§ **EXERCISE**:
Take the data below and copy exactly the lines starting at the one with "There are two notable differences." and finishing at the one with "we accidentally said", both included.

§ **DATA SUPPLIED**:
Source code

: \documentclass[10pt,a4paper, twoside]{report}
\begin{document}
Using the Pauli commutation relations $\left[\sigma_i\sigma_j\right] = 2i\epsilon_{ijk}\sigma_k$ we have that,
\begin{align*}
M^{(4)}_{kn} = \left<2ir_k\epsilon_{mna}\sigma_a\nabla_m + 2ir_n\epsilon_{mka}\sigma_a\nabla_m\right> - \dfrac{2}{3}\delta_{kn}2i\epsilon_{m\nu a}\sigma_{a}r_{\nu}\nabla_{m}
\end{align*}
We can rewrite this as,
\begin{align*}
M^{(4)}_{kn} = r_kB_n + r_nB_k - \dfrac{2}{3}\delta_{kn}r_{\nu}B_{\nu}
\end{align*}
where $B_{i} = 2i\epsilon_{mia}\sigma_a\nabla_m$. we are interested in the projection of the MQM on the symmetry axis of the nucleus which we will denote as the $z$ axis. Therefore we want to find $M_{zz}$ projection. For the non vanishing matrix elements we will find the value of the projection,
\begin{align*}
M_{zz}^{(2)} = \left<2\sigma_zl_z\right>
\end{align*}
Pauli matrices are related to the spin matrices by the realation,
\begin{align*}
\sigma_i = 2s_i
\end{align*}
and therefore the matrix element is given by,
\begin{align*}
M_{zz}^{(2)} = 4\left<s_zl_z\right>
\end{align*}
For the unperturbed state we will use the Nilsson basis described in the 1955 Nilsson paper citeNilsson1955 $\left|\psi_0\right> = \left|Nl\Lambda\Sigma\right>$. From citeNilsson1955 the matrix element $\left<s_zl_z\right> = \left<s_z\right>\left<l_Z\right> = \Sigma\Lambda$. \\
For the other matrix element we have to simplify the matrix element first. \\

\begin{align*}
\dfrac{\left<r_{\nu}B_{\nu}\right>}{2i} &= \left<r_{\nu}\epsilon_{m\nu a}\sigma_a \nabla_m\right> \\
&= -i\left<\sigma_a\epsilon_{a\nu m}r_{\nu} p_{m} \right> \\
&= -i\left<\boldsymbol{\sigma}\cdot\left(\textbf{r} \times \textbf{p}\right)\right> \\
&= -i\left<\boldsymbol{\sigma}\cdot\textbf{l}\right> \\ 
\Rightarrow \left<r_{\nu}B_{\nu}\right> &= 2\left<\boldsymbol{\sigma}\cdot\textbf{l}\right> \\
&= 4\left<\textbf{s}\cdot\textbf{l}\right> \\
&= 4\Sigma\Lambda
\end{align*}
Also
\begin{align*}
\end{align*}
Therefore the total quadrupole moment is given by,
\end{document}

--

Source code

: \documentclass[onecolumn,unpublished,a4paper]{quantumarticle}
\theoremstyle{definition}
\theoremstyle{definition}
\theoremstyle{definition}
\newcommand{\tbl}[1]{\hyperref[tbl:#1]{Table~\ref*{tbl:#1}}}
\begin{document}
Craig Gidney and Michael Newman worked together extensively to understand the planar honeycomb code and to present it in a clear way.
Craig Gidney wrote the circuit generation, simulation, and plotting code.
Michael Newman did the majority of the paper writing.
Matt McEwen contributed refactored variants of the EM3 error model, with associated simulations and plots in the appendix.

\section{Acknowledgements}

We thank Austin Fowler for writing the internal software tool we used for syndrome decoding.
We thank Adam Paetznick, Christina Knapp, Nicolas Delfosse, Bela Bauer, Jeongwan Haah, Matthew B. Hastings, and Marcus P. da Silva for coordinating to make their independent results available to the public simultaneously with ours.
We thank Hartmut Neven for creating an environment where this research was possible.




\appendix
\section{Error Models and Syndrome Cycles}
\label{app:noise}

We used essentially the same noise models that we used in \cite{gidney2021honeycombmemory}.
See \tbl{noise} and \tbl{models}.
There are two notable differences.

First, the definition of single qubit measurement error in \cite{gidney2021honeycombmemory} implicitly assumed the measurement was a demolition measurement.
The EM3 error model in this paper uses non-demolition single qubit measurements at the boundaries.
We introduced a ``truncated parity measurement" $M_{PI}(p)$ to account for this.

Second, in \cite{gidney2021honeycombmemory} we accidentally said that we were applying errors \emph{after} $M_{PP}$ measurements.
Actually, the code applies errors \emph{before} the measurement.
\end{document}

§ **REPLY TO THE EXERCISE**:
There are two notable differences.

First, the definition of single qubit measurement error in \cite{gidney2021honeycombmemory} implicitly assumed the measurement was a demolition measurement.
The EM3 error model in this paper uses non-demolition single qubit measurements at the boundaries.
We introduced a ``truncated parity measurement" $M_{PI}(p)$ to account for this.

Second, in \cite{gidney2021honeycombmemory} we accidentally said that we were applying errors \emph{after} $M_{PP}$ measurements.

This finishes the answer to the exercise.